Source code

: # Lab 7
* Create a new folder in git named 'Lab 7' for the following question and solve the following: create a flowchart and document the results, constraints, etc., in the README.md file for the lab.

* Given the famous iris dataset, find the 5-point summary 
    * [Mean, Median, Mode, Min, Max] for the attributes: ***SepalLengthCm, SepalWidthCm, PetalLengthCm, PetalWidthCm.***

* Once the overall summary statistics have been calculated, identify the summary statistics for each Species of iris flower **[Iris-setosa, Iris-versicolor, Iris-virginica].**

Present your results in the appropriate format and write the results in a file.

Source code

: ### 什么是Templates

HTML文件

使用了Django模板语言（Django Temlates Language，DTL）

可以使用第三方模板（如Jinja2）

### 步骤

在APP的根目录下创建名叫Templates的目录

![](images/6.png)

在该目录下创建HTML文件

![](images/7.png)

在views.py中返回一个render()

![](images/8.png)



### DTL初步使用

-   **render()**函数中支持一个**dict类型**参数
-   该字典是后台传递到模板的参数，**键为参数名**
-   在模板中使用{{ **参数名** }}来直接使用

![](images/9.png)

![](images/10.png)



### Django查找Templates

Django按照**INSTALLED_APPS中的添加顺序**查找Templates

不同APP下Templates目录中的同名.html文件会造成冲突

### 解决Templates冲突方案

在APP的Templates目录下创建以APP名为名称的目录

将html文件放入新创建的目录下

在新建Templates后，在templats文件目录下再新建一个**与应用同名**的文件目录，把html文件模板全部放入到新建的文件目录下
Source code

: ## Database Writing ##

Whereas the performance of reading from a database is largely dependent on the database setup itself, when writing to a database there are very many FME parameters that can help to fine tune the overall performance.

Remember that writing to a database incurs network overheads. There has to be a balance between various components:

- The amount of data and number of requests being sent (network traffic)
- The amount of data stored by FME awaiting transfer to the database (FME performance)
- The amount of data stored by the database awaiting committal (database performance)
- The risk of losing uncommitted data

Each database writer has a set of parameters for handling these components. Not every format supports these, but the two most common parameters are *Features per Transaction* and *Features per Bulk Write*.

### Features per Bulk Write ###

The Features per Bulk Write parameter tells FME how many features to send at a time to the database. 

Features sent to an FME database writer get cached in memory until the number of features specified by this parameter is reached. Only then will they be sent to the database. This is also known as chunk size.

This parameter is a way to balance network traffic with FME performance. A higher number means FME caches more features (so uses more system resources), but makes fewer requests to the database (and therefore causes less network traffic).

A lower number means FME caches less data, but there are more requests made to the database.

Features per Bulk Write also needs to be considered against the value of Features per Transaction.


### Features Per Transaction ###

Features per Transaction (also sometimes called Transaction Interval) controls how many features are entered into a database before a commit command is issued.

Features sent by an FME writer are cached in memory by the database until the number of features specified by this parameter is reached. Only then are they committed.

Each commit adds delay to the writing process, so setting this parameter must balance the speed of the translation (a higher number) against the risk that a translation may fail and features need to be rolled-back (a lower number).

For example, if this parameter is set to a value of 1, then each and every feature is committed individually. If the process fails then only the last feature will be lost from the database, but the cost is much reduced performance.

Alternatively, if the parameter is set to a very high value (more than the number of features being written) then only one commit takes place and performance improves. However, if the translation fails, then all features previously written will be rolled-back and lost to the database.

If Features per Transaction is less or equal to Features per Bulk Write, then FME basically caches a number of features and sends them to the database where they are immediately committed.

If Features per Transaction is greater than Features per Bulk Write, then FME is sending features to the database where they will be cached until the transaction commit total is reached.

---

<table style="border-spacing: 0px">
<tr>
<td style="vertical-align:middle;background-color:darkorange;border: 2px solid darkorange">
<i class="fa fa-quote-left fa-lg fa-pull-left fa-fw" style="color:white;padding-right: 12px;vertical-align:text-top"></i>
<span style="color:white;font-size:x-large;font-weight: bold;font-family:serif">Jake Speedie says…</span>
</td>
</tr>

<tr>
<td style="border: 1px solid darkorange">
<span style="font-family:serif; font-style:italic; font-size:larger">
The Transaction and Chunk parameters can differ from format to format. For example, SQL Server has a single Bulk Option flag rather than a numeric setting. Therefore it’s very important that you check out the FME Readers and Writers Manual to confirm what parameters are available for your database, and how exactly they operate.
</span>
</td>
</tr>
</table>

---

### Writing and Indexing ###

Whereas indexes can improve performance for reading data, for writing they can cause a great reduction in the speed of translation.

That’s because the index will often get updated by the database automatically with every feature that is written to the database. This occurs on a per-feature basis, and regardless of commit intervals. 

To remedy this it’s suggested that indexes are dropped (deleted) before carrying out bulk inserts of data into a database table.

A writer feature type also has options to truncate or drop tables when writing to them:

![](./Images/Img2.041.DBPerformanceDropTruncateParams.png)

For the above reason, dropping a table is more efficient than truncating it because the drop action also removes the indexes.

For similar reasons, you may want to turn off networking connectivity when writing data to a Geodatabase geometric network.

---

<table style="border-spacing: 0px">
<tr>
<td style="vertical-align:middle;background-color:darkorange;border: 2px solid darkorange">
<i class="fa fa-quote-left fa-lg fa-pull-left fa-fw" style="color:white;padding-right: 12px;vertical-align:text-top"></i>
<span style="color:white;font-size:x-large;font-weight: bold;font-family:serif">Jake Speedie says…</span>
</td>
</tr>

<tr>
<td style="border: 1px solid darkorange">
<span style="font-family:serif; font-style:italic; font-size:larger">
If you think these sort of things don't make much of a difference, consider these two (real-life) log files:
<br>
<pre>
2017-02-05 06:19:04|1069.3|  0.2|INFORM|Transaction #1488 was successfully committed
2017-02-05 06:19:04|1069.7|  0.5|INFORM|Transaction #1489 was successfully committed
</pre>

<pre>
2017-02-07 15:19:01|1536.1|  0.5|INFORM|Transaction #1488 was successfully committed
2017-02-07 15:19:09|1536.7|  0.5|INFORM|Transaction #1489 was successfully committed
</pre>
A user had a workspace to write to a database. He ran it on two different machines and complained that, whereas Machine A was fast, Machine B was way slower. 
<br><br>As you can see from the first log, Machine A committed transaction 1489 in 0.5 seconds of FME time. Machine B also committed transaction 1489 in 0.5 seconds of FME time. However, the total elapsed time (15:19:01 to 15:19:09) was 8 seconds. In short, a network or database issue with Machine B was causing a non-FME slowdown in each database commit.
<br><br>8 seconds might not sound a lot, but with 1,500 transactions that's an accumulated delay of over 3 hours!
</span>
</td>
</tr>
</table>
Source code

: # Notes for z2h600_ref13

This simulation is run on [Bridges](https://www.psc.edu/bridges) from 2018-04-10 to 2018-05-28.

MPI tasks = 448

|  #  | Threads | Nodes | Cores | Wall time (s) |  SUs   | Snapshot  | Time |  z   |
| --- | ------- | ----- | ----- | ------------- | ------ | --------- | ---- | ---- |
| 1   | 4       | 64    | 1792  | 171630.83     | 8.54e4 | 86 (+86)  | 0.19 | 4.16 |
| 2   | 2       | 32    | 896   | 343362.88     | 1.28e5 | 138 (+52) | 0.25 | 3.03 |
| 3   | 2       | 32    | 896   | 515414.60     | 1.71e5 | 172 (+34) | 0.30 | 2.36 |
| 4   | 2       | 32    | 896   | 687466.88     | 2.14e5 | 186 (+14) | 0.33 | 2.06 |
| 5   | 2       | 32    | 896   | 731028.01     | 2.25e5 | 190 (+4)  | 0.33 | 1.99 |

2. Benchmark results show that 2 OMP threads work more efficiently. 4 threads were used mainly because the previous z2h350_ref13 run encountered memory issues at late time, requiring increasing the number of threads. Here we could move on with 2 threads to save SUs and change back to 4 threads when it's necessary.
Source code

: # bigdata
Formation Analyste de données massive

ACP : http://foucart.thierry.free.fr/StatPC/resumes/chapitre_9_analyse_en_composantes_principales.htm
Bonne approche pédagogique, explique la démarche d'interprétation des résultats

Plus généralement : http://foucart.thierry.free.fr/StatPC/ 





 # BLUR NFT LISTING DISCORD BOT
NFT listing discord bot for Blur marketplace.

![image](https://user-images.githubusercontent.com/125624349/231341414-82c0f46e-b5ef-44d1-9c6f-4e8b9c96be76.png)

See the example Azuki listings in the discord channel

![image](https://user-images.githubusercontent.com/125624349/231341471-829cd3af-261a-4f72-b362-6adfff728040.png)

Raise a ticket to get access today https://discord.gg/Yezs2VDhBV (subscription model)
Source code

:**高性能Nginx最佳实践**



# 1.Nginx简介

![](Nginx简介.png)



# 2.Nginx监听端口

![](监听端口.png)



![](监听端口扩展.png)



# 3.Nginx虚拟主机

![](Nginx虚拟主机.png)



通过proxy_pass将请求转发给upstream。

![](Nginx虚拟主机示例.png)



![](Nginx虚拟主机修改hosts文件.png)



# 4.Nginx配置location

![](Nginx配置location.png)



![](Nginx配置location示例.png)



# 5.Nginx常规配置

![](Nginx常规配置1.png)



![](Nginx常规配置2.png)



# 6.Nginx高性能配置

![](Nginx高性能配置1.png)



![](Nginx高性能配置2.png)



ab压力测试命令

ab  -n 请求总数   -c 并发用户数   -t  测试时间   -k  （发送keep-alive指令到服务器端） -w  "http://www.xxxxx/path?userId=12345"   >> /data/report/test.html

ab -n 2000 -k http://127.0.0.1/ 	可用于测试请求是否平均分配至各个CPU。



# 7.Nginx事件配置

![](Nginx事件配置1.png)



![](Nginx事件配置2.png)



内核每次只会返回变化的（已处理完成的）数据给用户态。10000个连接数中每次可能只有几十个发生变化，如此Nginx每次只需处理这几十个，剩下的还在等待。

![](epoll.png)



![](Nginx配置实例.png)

What needs to be done: What is needed is every line from the start of the entries through the line containing "在views.py中返回一个render()", returned word for word and nothing else.

Result for this task:
Source code

: # Lab 7
* Create a new folder in git named 'Lab 7' for the following question and solve the following: create a flowchart and document the results, constraints, etc., in the README.md file for the lab.

* Given the famous iris dataset, find the 5-point summary 
    * [Mean, Median, Mode, Min, Max] for the attributes: ***SepalLengthCm, SepalWidthCm, PetalLengthCm, PetalWidthCm.***

* Once the overall summary statistics have been calculated, identify the summary statistics for each Species of iris flower **[Iris-setosa, Iris-versicolor, Iris-virginica].**

Present your results in the appropriate format and write the results in a file.

Source code

: ### 什么是Templates

HTML文件

使用了Django模板语言（Django Temlates Language，DTL）

可以使用第三方模板（如Jinja2）

### 步骤

在APP的根目录下创建名叫Templates的目录

![](images/6.png)

在该目录下创建HTML文件

![](images/7.png)

在views.py中返回一个render()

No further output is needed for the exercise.